• Exercise:
Find every line in the records below that holds the word "SpecialCharTok" and copy it.

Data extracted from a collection
....................
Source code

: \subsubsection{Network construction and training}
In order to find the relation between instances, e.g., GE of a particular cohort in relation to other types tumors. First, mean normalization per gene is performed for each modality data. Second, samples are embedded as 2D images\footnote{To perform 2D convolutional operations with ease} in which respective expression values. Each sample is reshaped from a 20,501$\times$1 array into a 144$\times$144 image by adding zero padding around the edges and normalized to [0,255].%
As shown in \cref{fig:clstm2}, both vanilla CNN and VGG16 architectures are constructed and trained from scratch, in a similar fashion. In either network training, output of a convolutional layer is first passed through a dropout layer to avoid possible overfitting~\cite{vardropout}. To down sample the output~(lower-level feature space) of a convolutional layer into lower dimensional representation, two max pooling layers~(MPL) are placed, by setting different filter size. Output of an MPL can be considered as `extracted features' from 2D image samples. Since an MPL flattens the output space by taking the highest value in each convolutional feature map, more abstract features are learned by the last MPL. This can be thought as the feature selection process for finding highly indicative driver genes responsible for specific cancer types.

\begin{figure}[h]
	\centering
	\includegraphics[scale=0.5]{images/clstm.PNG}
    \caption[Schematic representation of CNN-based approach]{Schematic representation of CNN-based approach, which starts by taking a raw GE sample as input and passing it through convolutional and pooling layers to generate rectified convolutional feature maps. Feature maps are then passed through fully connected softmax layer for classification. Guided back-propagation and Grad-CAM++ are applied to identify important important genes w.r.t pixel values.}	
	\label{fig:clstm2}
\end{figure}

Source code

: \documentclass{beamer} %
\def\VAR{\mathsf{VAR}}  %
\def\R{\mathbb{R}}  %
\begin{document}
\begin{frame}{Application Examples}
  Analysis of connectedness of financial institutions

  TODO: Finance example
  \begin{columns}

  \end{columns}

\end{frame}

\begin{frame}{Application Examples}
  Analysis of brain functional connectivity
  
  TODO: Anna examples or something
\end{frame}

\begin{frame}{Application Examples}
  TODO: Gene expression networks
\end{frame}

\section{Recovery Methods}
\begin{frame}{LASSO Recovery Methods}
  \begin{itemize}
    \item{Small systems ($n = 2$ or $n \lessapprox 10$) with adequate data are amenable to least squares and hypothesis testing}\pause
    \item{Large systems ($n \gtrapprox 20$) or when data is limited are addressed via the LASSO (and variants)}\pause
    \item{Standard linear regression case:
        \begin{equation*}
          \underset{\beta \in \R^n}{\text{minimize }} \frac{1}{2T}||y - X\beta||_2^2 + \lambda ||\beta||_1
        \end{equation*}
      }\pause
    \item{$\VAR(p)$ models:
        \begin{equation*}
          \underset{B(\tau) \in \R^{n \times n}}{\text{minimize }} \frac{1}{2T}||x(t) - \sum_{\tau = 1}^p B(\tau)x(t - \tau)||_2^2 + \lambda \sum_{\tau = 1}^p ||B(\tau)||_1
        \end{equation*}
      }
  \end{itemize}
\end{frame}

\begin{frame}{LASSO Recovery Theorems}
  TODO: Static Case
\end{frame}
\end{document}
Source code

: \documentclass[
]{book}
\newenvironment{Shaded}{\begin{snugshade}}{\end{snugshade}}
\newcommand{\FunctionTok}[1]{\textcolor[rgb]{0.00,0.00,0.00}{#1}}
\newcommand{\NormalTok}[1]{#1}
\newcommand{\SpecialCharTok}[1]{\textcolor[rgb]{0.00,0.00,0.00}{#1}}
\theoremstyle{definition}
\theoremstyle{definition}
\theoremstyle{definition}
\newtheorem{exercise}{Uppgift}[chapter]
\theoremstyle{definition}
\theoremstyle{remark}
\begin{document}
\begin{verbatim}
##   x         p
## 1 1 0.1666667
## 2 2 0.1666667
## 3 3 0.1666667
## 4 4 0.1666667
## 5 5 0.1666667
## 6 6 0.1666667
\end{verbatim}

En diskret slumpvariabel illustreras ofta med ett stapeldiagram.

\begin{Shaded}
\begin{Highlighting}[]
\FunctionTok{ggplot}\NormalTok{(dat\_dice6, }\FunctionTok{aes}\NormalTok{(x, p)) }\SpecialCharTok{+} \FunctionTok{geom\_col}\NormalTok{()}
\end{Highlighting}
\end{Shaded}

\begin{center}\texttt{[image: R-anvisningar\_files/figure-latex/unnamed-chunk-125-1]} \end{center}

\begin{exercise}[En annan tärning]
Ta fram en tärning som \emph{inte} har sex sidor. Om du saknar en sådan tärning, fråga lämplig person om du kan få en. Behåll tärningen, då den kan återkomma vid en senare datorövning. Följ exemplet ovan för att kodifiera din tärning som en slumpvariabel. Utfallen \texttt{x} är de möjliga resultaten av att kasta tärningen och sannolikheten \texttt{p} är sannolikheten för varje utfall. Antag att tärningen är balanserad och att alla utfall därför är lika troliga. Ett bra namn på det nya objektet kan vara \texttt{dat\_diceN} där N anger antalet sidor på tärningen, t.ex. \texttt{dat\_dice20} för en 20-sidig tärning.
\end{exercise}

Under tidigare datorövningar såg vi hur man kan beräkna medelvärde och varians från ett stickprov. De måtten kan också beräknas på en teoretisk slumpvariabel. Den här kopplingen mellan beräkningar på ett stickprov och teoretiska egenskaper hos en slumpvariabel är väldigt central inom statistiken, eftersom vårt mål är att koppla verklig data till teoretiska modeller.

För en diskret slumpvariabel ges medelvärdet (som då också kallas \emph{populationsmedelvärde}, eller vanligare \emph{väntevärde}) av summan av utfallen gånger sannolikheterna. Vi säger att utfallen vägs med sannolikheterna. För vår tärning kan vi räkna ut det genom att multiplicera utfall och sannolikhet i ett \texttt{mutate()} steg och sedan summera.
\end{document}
....................
• Finished exercise:
\newcommand{\SpecialCharTok}[1]{\textcolor[rgb]{0.00,0.00,0.00}{#1}}
\FunctionTok{ggplot}\NormalTok{(dat\_dice6, }\FunctionTok{aes}\NormalTok{(x, p)) }\SpecialCharTok{+} \FunctionTok{geom\_col}\NormalTok{()}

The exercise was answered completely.